I’M VERY SHY. I can talk about my work in front of a million, a billion people, no problem. But I go to a cocktail party, I grab my wife’s hand and gravitate towards [the corner]. I guess making small talk isn’t really of interest to me. And, you know, I’m just a shy person. People don’t understand it with the work that I do. [They] don’t understand it within the nightclub business. But it’s funny, taking the bows with a successful project, being back-slapped by everybody, it’s not the part that I enjoy about the whole process. The part that I enjoy is when people come in [looks around, eyes widen] and you can tell in their eyes [that they’re thinking], wow. That’s the part I enjoy.

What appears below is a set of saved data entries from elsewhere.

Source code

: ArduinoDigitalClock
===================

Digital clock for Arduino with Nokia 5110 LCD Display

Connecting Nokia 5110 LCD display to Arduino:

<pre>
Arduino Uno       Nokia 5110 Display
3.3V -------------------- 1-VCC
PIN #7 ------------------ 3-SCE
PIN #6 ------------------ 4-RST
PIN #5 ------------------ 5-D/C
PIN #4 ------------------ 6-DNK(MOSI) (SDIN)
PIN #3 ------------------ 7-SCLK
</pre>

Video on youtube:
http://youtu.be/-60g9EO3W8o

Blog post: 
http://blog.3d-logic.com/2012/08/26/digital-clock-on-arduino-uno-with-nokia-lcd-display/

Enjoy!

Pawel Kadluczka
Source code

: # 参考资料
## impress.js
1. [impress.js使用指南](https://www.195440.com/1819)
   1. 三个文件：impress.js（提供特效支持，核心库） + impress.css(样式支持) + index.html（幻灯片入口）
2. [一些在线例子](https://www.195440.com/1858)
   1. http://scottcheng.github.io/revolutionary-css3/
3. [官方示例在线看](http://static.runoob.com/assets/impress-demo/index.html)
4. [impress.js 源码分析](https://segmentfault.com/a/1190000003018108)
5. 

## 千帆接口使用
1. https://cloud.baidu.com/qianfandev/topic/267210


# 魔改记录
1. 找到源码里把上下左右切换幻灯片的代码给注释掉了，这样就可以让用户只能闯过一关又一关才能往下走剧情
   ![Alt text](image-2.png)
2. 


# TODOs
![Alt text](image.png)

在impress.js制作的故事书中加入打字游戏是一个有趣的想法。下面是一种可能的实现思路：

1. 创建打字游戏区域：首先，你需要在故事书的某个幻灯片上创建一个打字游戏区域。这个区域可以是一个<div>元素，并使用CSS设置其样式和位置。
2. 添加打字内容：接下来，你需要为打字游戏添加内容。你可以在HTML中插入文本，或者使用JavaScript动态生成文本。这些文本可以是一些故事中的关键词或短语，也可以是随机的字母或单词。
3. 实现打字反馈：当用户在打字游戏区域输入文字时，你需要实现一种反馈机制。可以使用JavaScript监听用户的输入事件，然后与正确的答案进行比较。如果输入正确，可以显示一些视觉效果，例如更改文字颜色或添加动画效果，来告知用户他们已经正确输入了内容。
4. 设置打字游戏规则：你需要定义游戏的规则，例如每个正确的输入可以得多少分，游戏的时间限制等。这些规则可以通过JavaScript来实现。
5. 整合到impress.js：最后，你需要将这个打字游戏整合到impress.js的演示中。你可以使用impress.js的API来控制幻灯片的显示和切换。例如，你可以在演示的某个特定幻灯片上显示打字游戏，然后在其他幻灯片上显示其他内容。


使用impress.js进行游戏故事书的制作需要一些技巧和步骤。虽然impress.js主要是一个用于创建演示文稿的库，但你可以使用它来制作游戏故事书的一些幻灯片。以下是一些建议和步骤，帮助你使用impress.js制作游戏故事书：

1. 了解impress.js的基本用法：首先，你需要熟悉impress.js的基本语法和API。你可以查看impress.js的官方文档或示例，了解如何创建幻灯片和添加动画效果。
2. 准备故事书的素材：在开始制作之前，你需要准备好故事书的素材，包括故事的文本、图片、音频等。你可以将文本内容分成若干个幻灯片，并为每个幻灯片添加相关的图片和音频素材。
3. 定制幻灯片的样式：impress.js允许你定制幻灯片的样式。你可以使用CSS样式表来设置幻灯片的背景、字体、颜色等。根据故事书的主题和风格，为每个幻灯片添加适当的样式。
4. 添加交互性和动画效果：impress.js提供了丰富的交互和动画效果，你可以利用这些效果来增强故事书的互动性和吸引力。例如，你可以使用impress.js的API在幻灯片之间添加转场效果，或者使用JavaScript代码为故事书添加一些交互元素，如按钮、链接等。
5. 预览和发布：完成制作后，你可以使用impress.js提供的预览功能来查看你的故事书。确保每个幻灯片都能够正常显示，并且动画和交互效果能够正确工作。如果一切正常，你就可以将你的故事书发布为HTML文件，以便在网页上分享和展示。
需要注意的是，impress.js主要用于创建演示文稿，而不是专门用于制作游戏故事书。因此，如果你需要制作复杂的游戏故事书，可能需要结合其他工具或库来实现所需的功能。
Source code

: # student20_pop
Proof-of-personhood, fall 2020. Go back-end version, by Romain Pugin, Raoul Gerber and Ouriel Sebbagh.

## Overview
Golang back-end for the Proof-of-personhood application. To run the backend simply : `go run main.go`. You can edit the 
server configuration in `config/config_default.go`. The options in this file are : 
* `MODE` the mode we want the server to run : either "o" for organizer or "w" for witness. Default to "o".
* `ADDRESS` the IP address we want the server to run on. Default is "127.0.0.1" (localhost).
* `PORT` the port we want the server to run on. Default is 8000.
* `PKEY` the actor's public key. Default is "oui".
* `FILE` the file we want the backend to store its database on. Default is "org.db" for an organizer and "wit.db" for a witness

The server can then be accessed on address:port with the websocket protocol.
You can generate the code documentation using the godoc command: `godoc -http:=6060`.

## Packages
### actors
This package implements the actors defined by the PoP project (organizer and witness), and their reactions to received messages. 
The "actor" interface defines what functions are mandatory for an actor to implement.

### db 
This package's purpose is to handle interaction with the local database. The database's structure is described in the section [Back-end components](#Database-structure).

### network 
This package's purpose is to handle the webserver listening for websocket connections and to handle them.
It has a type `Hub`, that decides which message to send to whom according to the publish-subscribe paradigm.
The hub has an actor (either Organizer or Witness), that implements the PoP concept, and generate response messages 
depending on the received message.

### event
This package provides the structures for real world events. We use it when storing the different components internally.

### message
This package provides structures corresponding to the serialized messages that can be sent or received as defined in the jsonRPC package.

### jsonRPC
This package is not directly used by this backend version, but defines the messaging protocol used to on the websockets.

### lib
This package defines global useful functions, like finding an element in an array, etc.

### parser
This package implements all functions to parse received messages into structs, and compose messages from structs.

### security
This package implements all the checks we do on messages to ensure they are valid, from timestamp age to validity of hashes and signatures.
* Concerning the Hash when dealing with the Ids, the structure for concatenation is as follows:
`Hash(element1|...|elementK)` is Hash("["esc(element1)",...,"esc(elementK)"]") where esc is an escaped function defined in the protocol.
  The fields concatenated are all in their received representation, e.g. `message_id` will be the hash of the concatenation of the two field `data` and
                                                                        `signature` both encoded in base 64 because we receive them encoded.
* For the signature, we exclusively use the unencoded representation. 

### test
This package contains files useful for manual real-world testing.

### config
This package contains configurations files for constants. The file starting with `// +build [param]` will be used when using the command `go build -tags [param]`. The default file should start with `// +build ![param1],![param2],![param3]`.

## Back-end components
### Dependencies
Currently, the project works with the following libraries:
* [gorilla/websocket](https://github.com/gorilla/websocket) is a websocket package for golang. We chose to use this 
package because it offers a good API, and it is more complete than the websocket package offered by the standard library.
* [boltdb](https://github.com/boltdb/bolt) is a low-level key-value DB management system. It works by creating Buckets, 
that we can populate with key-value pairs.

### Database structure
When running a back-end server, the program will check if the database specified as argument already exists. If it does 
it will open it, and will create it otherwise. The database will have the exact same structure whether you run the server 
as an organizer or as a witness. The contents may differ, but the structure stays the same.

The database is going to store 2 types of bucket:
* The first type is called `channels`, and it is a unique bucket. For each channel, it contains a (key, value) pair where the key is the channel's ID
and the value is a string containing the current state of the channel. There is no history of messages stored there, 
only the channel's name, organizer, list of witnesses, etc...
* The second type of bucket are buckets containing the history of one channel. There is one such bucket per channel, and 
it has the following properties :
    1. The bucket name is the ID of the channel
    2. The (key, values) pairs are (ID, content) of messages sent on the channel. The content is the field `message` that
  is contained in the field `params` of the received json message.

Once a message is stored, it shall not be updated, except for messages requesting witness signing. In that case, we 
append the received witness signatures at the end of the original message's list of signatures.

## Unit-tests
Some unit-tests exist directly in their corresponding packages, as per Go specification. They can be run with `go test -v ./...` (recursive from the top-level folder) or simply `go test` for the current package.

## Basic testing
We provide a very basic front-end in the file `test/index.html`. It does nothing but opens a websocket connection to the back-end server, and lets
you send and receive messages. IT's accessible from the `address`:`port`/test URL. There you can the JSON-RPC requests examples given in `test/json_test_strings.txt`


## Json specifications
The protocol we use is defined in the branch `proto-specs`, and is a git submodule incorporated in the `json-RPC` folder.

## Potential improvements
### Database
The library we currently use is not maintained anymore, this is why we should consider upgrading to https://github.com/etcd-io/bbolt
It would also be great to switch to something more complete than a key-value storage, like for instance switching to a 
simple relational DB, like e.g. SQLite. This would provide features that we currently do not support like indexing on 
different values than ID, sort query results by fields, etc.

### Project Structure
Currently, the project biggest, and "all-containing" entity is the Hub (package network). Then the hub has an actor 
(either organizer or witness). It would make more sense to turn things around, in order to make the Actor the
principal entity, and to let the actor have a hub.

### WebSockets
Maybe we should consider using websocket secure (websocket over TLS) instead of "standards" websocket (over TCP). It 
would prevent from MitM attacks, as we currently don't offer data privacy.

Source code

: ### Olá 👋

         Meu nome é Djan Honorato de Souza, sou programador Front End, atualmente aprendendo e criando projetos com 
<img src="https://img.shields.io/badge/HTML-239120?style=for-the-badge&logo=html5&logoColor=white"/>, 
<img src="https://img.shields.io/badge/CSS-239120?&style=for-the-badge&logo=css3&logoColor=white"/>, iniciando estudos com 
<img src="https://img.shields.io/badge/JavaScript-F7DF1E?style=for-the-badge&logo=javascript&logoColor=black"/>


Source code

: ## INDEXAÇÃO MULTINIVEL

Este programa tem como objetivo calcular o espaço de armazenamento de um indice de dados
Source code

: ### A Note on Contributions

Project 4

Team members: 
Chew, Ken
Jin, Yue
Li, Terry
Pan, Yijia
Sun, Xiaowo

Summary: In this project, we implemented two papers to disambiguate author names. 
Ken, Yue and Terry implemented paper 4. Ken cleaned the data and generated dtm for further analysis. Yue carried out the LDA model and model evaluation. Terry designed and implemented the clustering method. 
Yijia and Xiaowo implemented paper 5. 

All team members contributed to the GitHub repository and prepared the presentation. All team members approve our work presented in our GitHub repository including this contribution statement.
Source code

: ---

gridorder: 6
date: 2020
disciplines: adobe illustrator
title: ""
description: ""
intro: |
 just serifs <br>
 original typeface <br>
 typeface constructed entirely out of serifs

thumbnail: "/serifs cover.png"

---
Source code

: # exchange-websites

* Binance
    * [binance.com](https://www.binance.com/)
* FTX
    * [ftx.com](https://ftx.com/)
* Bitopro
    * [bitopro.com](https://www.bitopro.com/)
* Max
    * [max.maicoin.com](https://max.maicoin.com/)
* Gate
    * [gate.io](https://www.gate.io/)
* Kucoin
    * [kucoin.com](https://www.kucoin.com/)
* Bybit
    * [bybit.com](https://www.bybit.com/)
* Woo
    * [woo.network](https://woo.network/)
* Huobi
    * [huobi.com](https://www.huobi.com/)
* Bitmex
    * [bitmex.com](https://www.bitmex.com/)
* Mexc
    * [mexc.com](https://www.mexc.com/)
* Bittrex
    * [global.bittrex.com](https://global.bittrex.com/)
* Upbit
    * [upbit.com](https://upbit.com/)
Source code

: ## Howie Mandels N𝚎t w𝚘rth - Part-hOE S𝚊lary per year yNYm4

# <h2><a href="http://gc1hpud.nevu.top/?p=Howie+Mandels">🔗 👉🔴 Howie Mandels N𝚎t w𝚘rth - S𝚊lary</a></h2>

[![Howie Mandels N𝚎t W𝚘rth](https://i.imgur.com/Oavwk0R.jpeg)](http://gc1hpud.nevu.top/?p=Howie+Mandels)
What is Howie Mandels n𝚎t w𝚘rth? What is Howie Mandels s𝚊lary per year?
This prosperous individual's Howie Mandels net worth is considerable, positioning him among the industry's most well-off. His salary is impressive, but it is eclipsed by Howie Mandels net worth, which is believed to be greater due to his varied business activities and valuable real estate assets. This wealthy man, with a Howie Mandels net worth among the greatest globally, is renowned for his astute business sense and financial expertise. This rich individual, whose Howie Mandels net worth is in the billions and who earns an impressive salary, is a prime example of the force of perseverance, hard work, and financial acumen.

I GUESS [MY GREATEST EXTRAVAGANCE] WOULD BE EITHER BUYING GIFTS FROM MY FAMILY — my wife always yells at me because I do indulge them at times — [or] I think buying art. I’m not a very material or possession[-focused] person. Fancy clothes, fancy cars, it really doesn’t interest me very much. I do live in nice homes. So maybe that’s an extravagance for me.
[IF I COULD HAVE A QUALITY I DON’T CURRENTLY POSSESS, it would be] more outgoing so that I actually enjoyed more some of the success I’ve been lucky enough to have.
ON MY PERFECT DAY, I’D GET UP EARLY. I’m an early riser, I get up at about 6, 6:30. Sometimes even earlier. I’d have breakfast with my family and then go into work and deal with a lot of creative issues, also with the business issues that comes with the territory. Get home by five o’clock if I can, by six o’clock if I can, and have dinner with my family. Then after that, flake out. Zero molecular movement. That’s my perfect day. That is a gift from the heavens.